The required result is the number of lines in this material containing the word "document". Write that number and no other text.

_The data_
- Opening Delimiter -
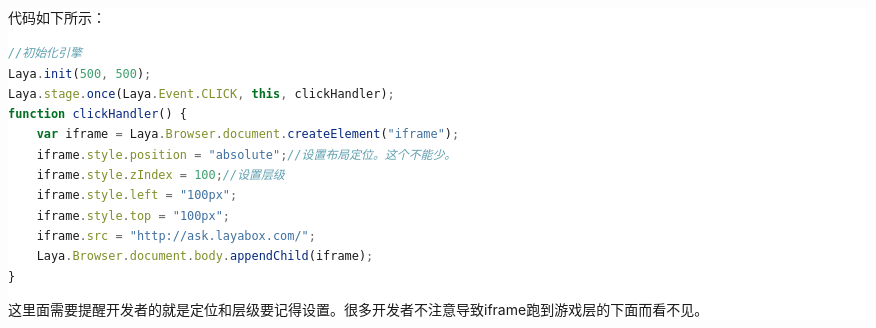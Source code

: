 代码如下所示：

```typescript
//初始化引擎
Laya.init(500, 500);
Laya.stage.once(Laya.Event.CLICK, this, clickHandler);
function clickHandler() {
    var iframe = Laya.Browser.document.createElement("iframe");
    iframe.style.position = "absolute";//设置布局定位。这个不能少。
    iframe.style.zIndex = 100;//设置层级
    iframe.style.left = "100px";
    iframe.style.top = "100px";
    iframe.src = "http://ask.layabox.com/";
    Laya.Browser.document.body.appendChild(iframe);
}
```

 这里面需要提醒开发者的就是定位和层级要记得设置。很多开发者不注意导致iframe跑到游戏层的下面而看不见。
- Closing Delimiter -
_Task response_
2